Of 331 human proteins matching the KEPE regular expression, 168 were annotated as localized in the ‘nuclear compartment’. Of those, more then 130 had KEPE matches localized in non-globular regions according to the IUPred prediction. These sequences were enriched in the functional classes ‘transcription factor’ or ‘chromatin modifier’ and in the GO class ‘protein function’ related to ‘transcription’. In only three cases was the KEPE motif found within a known globular domain according to SMART prediction. In these three paralogous bromodomain and PHD-finger containing proteins BRD1, BRF1 and BRF3 (Swiss-Prot:O95696, P55201, Q9ULD4), the KEPE motifs fell within PHD-finger domains. Since these KEPE motifs were found in the most variable loop of the PHD-finger (where an insertion of 15 residues or more is often found, SMART: SM00249), they could be potentially accessible for interaction.

Results of combined motif–keyword searches with SIRW are summarized in Table 1: Several terms show enrichments that are highly significant according to the Fisher's exact test. The enrichment was particularly significant with the ‘transcription’, ‘bzip’ and ‘znf’ keywords as well as for ‘nuclear’ compartment. There is a possibility that this enrichment could be driven by the high background frequency of the embedded SUMO motif. In order to test this possibility, we calculated the enrichment using human sequences matching the SUMO motif as the background distribution. The P-values ‘S’ in the right column show that the enrichment is still significant. Significant enrichment is not, per se, proof of function and could be for a trivial reason, such as strong amino acid bias or 4-fold increased mean protein length in transcriptional proteins. This can be controlled for by using test motifs that contain the same amino acids and information complexity, which can be obtained by permuting residues in the motif. When we performed the same analysis using permuted motifs, we found moderate enrichment for some keywords (see Supplementary Tables 1 and 2) but KEPE enrichment is always greater.

Table 1.
Enrichment of KEPE motif matches with various term combinations from the KW and/or GO term fields in Swiss-Prot entries

Genuine LMs that function in cell regulation are found to be conserved in homologous proteins (Neduva and Russell, 2005). Therefore, we applied the ELM CS pipeline (Chica et al., 2008) to assess KEPE motif conservation. Figure 2 compares the distributions of CS values for matches to KEPE and its permuted motifs; the comparison was repeated for nuclear and cytoplasmic proteins. In the nuclear set, the KEPE motif shows much stronger conservation than the permuted motifs. Furthermore the CS distributions of all permuted instances are significantly different to the KEPE distribution with P-values ranging from 0.00 to 0.01 (Fig. 2A). This result strongly supports a predicted function for KEPE in a nuclear role.

Fig. 2.
Conservation score distributions for the KEPE motif and the six permutations comparing the nuclear and cytoplasmic compartments. KEPE bearing proteins were retrieved from UniProt/Swiss-Prot with the compartment keyword expressions in Table 1, processed ...

We were worried that matches in multiprotein families might have skewed the results in favour of the KEPE motif. Therefore, the set of sequences matching the KEPE and the permuted motifs were checked for the number of paralogous assignments retrieved using EnsEMBL mappings (Hubbard et al., 2007). Most of the matches are in proteins with one or no paralogues (Supplementary Fig. 2). This result shows that the higher frequency observed for the KEPE matches in the maximum CS range is not artificially caused by a higher number of paralogues in the corresponding protein families. This implies that the number of KEPE matches appearing in paralogues of the same protein reflects their functional value and not a tendency of those protein families to have more paralogues.

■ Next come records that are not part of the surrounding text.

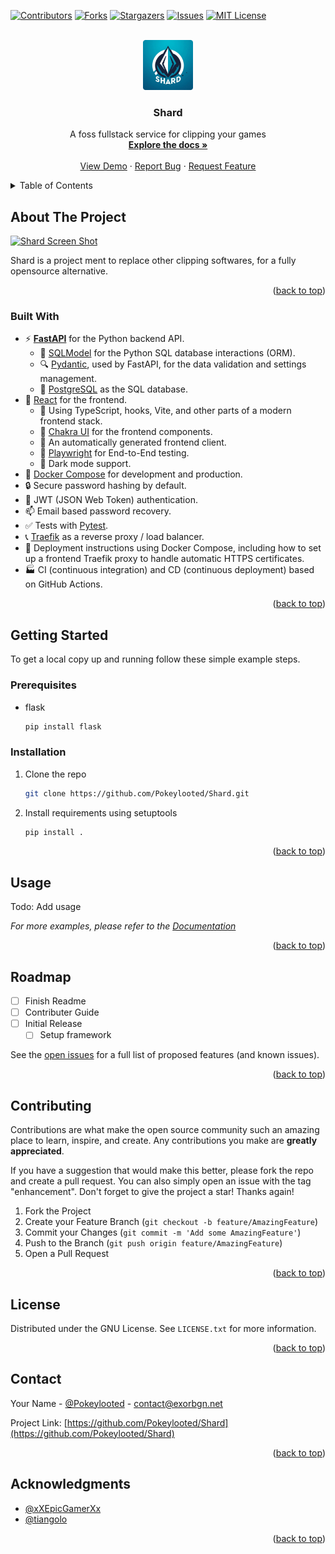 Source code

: <a id="readme-top"></a>
<!-- PROJECT SHIELDS -->
<!--
*** I'm using markdown "reference style" links for readability.
*** Reference links are enclosed in brackets [ ] instead of parentheses ( ).
*** See the bottom of this document for the declaration of the reference variables
*** for contributors-url, forks-url, etc. This is an optional, concise syntax you may use.
*** https://www.markdownguide.org/basic-syntax/#reference-style-links
-->
[![Contributors][contributors-shield]][contributors-url]
[![Forks][forks-shield]][forks-url]
[![Stargazers][stars-shield]][stars-url]
[![Issues][issues-shield]][issues-url]
[![MIT License][license-shield]][license-url]



<!-- PROJECT LOGO -->
<br />
<div align="center">
  <a href="https://github.com/Pokeylooted/Shard">
    <img src="images/Shard.png" alt="Logo" width="80" height="80">
  </a>

<h3 align="center">Shard</h3>

  <p align="center">
    A foss fullstack service for clipping your games
    <br />
    <a href="https://github.com/Pokeylooted/Shard"><strong>Explore the docs »</strong></a>
    <br />
    <br />
    <a href="https://github.com/Pokeylooted/Shard">View Demo</a>
    ·
    <a href="https://github.com/Pokeylooted/Shard/issues/new?labels=bug&template=bug-report---.md">Report Bug</a>
    ·
    <a href="https://github.com/Pokeylooted/Shard/issues/new?labels=enhancement&template=feature-request---.md">Request Feature</a>
  </p>
</div>



<!-- TABLE OF CONTENTS -->
<details>
  <summary>Table of Contents</summary>
  <ol>
    <li>
      <a href="#about-the-project">About The Project</a>
      <ul>
        <li><a href="#built-with">Built With</a></li>
      </ul>
    </li>
    <li>
      <a href="#getting-started">Getting Started</a>
      <ul>
        <li><a href="#prerequisites">Prerequisites</a></li>
        <li><a href="#installation">Installation</a></li>
      </ul>
    </li>
    <li><a href="#usage">Usage</a></li>
    <li><a href="#roadmap">Roadmap</a></li>
    <li><a href="#contributing">Contributing</a></li>
    <li><a href="#license">License</a></li>
    <li><a href="#contact">Contact</a></li>
    <li><a href="#acknowledgments">Acknowledgments</a></li>
  </ol>
</details>



<!-- ABOUT THE PROJECT -->
## About The Project

[![Shard Screen Shot][Shard-screenshot]](https://github.com/Pokeylooted/Shard)

Shard is a project ment to replace other clipping softwares, for a fully opensource alternative.  
<p align="right">(<a href="#readme-top">back to top</a>)</p>

### Built With

- ⚡ [**FastAPI**](https://fastapi.tiangolo.com) for the Python backend API.
    - 🧰 [SQLModel](https://sqlmodel.tiangolo.com) for the Python SQL database interactions (ORM).
    - 🔍 [Pydantic](https://docs.pydantic.dev), used by FastAPI, for the data validation and settings management.
    - 💾 [PostgreSQL](https://www.postgresql.org) as the SQL database.
- 🚀 [React](https://react.dev) for the frontend.
    - 💃 Using TypeScript, hooks, Vite, and other parts of a modern frontend stack.
    - 🎨 [Chakra UI](https://chakra-ui.com) for the frontend components.
    - 🤖 An automatically generated frontend client.
    - 🧪 [Playwright](https://playwright.dev) for End-to-End testing.
    - 🦇 Dark mode support.
- 🐋 [Docker Compose](https://www.docker.com) for development and production.
- 🔒 Secure password hashing by default.
- 🔑 JWT (JSON Web Token) authentication.
- 📫 Email based password recovery.
- ✅ Tests with [Pytest](https://pytest.org).
- 📞 [Traefik](https://traefik.io) as a reverse proxy / load balancer.
- 🚢 Deployment instructions using Docker Compose, including how to set up a frontend Traefik proxy to handle automatic HTTPS certificates.
- 🏭 CI (continuous integration) and CD (continuous deployment) based on GitHub Actions.

<p align="right">(<a href="#readme-top">back to top</a>)</p>



<!-- GETTING STARTED -->
## Getting Started

To get a local copy up and running follow these simple example steps.

### Prerequisites

* flask
  ```sh
  pip install flask
  ```

### Installation


1. Clone the repo
   ```sh
   git clone https://github.com/Pokeylooted/Shard.git
   ```
2. Install requirements using setuptools
   ```sh
   pip install .
   ```

<p align="right">(<a href="#readme-top">back to top</a>)</p>



<!-- USAGE EXAMPLES -->
## Usage

Todo: Add usage

_For more examples, please refer to the [Documentation](https://github.com/Pokeylooted/Shard)_

<p align="right">(<a href="#readme-top">back to top</a>)</p>



<!-- ROADMAP -->
## Roadmap

- [ ] Finish Readme
- [ ] Contributer Guide
- [ ] Initial Release
    - [ ] Setup framework

See the [open issues](https://github.com/Pokeylooted/Shard/issues) for a full list of proposed features (and known issues).

<p align="right">(<a href="#readme-top">back to top</a>)</p>



<!-- CONTRIBUTING -->
## Contributing

Contributions are what make the open source community such an amazing place to learn, inspire, and create. Any contributions you make are **greatly appreciated**.

If you have a suggestion that would make this better, please fork the repo and create a pull request. You can also simply open an issue with the tag "enhancement".
Don't forget to give the project a star! Thanks again!

1. Fork the Project
2. Create your Feature Branch (`git checkout -b feature/AmazingFeature`)
3. Commit your Changes (`git commit -m 'Add some AmazingFeature'`)
4. Push to the Branch (`git push origin feature/AmazingFeature`)
5. Open a Pull Request

<p align="right">(<a href="#readme-top">back to top</a>)</p>



<!-- LICENSE -->
## License

Distributed under the GNU License. See `LICENSE.txt` for more information.

<p align="right">(<a href="#readme-top">back to top</a>)</p>



<!-- CONTACT -->
## Contact

Your Name - [@Pokeylooted](https://twitter.com/Pokeylooted) - contact@exorbgn.net

Project Link: [https://github.com/Pokeylooted/Shard](https://github.com/Pokeylooted/Shard)

<p align="right">(<a href="#readme-top">back to top</a>)</p>



<!-- ACKNOWLEDGMENTS -->
## Acknowledgments

* [@xXEpicGamerXx](https://github.com/xXEpicGamerXx)
* [@tiangolo](https://github.com/tiangolo)

<p align="right">(<a href="#readme-top">back to top</a>)</p>



<!-- MARKDOWN LINKS & IMAGES -->
<!-- https://www.markdownguide.org/basic-syntax/#reference-style-links -->
[contributors-shield]: https://img.shields.io/github/contributors/Pokeylooted/Shard-Banner.svg?style=for-the-badge
[contributors-url]: https://github.com/Pokeylooted/Shard/graphs/contributors
[forks-shield]: https://img.shields.io/github/forks/Pokeylooted/Shard-Banner.svg?style=for-the-badge
[forks-url]: https://github.com/Pokeylooted/Shard/network/members
[stars-shield]: https://img.shields.io/github/stars/Pokeylooted/Shard-Banner.svg?style=for-the-badge
[stars-url]: https://github.com/Pokeylooted/Shard/stargazers
[issues-shield]: https://img.shields.io/github/issues/Pokeylooted/Shard-Banner.svg?style=for-the-badge
[issues-url]: https://github.com/Pokeylooted/Shard/issues
[license-shield]: https://img.shields.io/github/license/Pokeylooted/Shard-Banner.svg?style=for-the-badge
[license-url]: https://github.com/Pokeylooted/Shard/blob/main/LICENSE
[Shard-screenshot]: images/screenshot.png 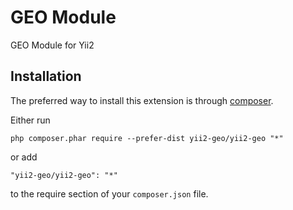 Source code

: GEO Module
==========
GEO Module for Yii2

Installation
------------

The preferred way to install this extension is through [composer](http://getcomposer.org/download/).

Either run

```
php composer.phar require --prefer-dist yii2-geo/yii2-geo "*"
```

or add

```
"yii2-geo/yii2-geo": "*"
```

to the require section of your `composer.json` file.

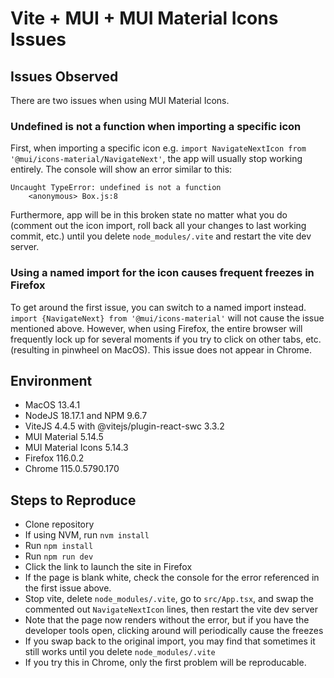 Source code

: # Vite + MUI + MUI Material Icons Issues

## Issues Observed

There are two issues when using MUI Material Icons.

### Undefined is not a function when importing a specific icon

First, when importing a specific icon e.g. `import NavigateNextIcon from '@mui/icons-material/NavigateNext'`, the app will usually stop working entirely. The console will show an error similar to this:

```
Uncaught TypeError: undefined is not a function
    <anonymous> Box.js:8
```

Furthermore, app will be in this broken state no matter what you do (comment out the icon import, roll back all your changes to last working commit, etc.) until you delete `node_modules/.vite` and restart the vite dev server.

### Using a named import for the icon causes frequent freezes in Firefox

To get around the first issue, you can switch to a named import instead. `import {NavigateNext} from '@mui/icons-material'` will not cause the issue mentioned above. However, when using Firefox, the entire browser will frequently lock up for several moments if you try to click on other tabs, etc. (resulting in pinwheel on MacOS). This issue does not appear in Chrome.

## Environment

- MacOS 13.4.1
- NodeJS 18.17.1 and NPM 9.6.7
- ViteJS 4.4.5 with @vitejs/plugin-react-swc 3.3.2
- MUI Material 5.14.5
- MUI Material Icons 5.14.3
- Firefox 116.0.2
- Chrome 115.0.5790.170

## Steps to Reproduce

- Clone repository
- If using NVM, run `nvm install`
- Run `npm install`
- Run `npm run dev`
- Click the link to launch the site in Firefox
- If the page is blank white, check the console for the error referenced in the first issue above.
- Stop vite, delete `node_modules/.vite`, go to `src/App.tsx`, and swap the commented out `NavigateNextIcon` lines, then restart the vite dev server
- Note that the page now renders without the error, but if you have the developer tools open, clicking around will periodically cause the freezes
- If you swap back to the original import, you may find that sometimes it still works until you delete `node_modules/.vite`
- If you try this in Chrome, only the first problem will be reproducable.
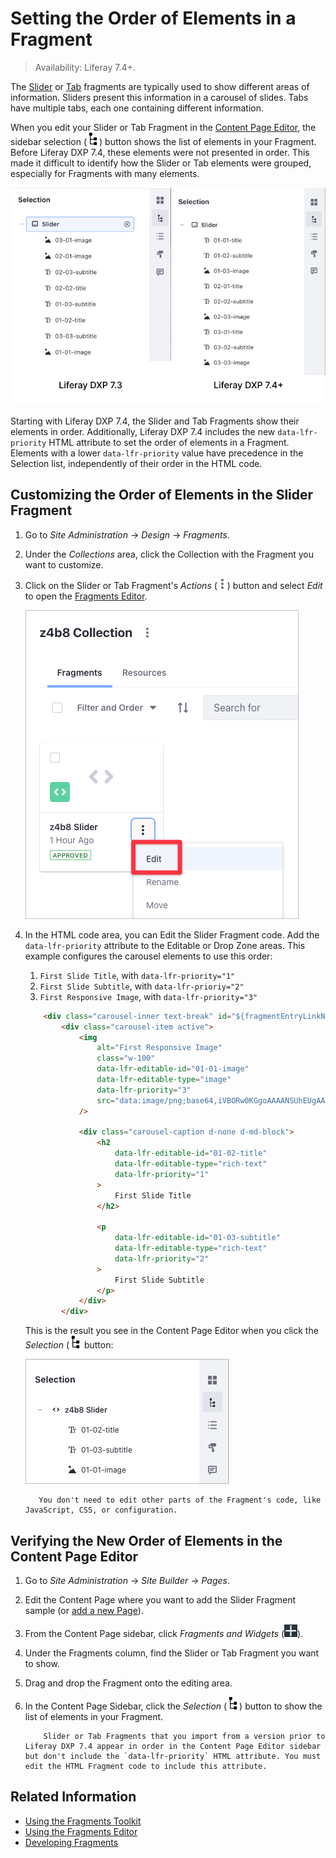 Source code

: # Setting the Order of Elements in a Fragment

> Availability: Liferay 7.4+.

The [Slider](../../creating-pages/building-and-managing-content-pages/using-fragments.md#slider) or [Tab](../../creating-pages/building-and-managing-content-pages/using-fragments.md#tabs) fragments are typically used to show different areas of information. Sliders present this information in a carousel of slides. Tabs have multiple tabs, each one containing different information.

When you edit your Slider or Tab Fragment in the [Content Page Editor](../../creating-pages/building-and-managing-content-pages/editing-content-pages.md), the sidebar selection (![Selection](../../../images/icon-pages-tree.png)) button shows the list of elements in your Fragment. Before Liferay DXP 7.4, these elements were not presented in order. This made it difficult to identify how the Slider or Tab elements were grouped, especially for Fragments with many elements.

![Liferay DXP 7.4+ shows the order of elements in a Fragment in order.](./setting-the-order-of-elements-in-a-fragment/images/01.png)

Starting with Liferay DXP 7.4, the Slider and Tab Fragments show their elements in order. Additionally, Liferay DXP 7.4 includes the new `data-lfr-priority` HTML attribute to set the order of elements in a Fragment. Elements with a lower `data-lfr-priority` value have precedence in the Selection list, independently of their order in the HTML code.

## Customizing the Order of Elements in the Slider Fragment

1. Go to *Site Administration* &rarr; *Design* &rarr; *Fragments*.

1. Under the *Collections* area, click the Collection with the Fragment you want to customize.

1. Click on the Slider or Tab Fragment's *Actions* (![Action](./../../../images/icon-actions.png)) button and select *Edit* to open the [Fragments Editor](./using-the-fragments-editor.md).

    ![Edit the imported Fragment to open the Fragment Editor.](./setting-the-order-of-elements-in-a-fragment/images/06.png)

1. In the HTML code area, you can Edit the Slider Fragment code. Add the `data-lfr-priority` attribute to the Editable or Drop Zone areas. This example configures the carousel elements to use this order:

   1. `First Slide Title`, with `data-lfr-priority="1"`
   1. `First Slide Subtitle`, with `data-lfr-prioriy="2"`
   1. `First Responsive Image`, with `data-lfr-priority="3"`

    ```html
        <div class="carousel-inner text-break" id="${fragmentEntryLinkNamespace}-carouselInner" role="group">
            <div class="carousel-item active">
                <img
                    alt="First Responsive Image"
                    class="w-100"
                    data-lfr-editable-id="01-01-image"
                    data-lfr-editable-type="image"
                    data-lfr-priority="3"
                    src="data:image/png;base64,iVBORw0KGgoAAAANSUhEUgAAABAAAAAJCAYAAAA7KqwyAAAACXBIWXMAAAsTAAALEwEAmpwYAAAAAXNSR0IArs4c6QAAAARnQU1BAACxjwv8YQUAAAAkSURBVHgB7cxBEQAACAIwtH8Pzw52kxD8OBZgNXsPQUOUwCIgAz0DHTyygaAAAAAASUVORK5CYII="
                />

                <div class="carousel-caption d-none d-md-block">
                    <h2
                        data-lfr-editable-id="01-02-title"
                        data-lfr-editable-type="rich-text"
                        data-lfr-priority="1"
                    >
                        First Slide Title
                    </h2>

                    <p
                        data-lfr-editable-id="01-03-subtitle"
                        data-lfr-editable-type="rich-text"
                        data-lfr-priority="2"
                    >
                        First Slide Subtitle
                    </p>
                </div>
            </div>
    ```

    This is the result you see in the Content Page Editor when you click the *Selection* (![Selection](../../../images/icon-pages-tree.png) button:

    ![Elements in the Slider Fragment use the order you define in the HTML code.](./setting-the-order-of-elements-in-a-fragment/images/07.png)

    ```note::
       You don't need to edit other parts of the Fragment's code, like JavaScript, CSS, or configuration.
    ```

## Verifying the New Order of Elements in the Content Page Editor

1. Go to *Site Administration* &rarr; *Site Builder* &rarr; *Pages*.

1. Edit the Content Page where you want to add the Slider Fragment sample (or [add a new Page](../../creating-pages/adding-pages/adding-a-page-to-a-site.md)).

1. From the Content Page sidebar, click *Fragments and Widgets* (![Fragments and Widgets](../../../images/icon-add-widget.png)).

1. Under the Fragments column, find the Slider or Tab Fragment you want to show.

1. Drag and drop the Fragment onto the editing area.

1. In the Content Page Sidebar, click the *Selection* (![Selection](../../../images/icon-pages-tree.png)) button to show the list of elements in your Fragment.

    ```note::
        Slider or Tab Fragments that you import from a version prior to Liferay DXP 7.4 appear in order in the Content Page Editor sidebar but don't include the `data-lfr-priority` HTML attribute. You must edit the HTML Fragment code to include this attribute.
    ```

## Related Information

- [Using the Fragments Toolkit](./using-the-fragments-toolkit.md)
- [Using the Fragments Editor](./using-the-fragments-editor.md)
- [Developing Fragments](./developing-fragments-intro.md)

The non-significant differences obtained for KEPE versus the motif permutations for proteins annotated as cytoplasmic serve as a negative control (Fig. 2C). Indeed, here the KEPE instances are as non-conserved as the permuted ones, consistent with a lack of functionality in the cytosol.

3.2 Surveys of human and yeast proteomes with the KEPE regular expression

Although Swiss-Prot GO terms are also mapped to the EnsEMBL human proteome via the GOA database (Camon et al., 2004), EnsEMBL provides additional electronically generated GO annotation. The EnsEMBL human proteome is also more complete than in Swiss-Prot. Since the Swiss-Prot searches were interactive, we wanted to evaluate whether a fully automated proteome pipeline could produce qualitatively similar results. As shown in Supplementary Fig. 3, an equivalent GO term—IUPred—CS assessment protocol yields an even stronger nuclear conservation plot than for the interactive Swiss-Prot survey (Fig. 2A). An automated pipeline allows the component stages to be evaluated separately. The keyword and the IUPred assignment steps each individually contributed clear enrichment of conserved motifs, affirming their individual and combinatorial relevance to motif prediction (Supplementary Fig. 3).

The annotation of the yeast S.cerevisiae proteome in the SGD project is also extensive. The CS distributions were obtained for the yeast proteome using the same pipeline. In this case neither the keywords, nor the IUPred assignments provide any support for the KEPE motif, relative to the permutation controls. Moreover Supplementary Figure 4 shows that most of the matches of KEPE and the permuted motifs are non-conserved in yeast. In addition, the number of matches to the KEPE motif in the yeast proteome is lower than expected (55) compared with the human proteome (331). This result is independent from the distributions of the K, P and E amino acids since their distributions are very similar in the human and yeast proteomes (Echols et al., 2002). Therefore, the difference in the number should depend only in the total sequence length of both proteomes. While the human to yeast proteome length ratio is 3.66, the ratio of the number of retrieved matches is nearly the double, 6.01. Thus, our protocol was unable to provide any evidence in favour of the existence of KEPE motifs in yeast. Manual screening of KEPE matches for plant, fungal and other non-metazoan protein entries in UniProt/Swiss-Prot likewise failed to provide evidence for plausible KEPE motifs. We surmise that KEPE motifs arose and proliferated in the metazoan lineage.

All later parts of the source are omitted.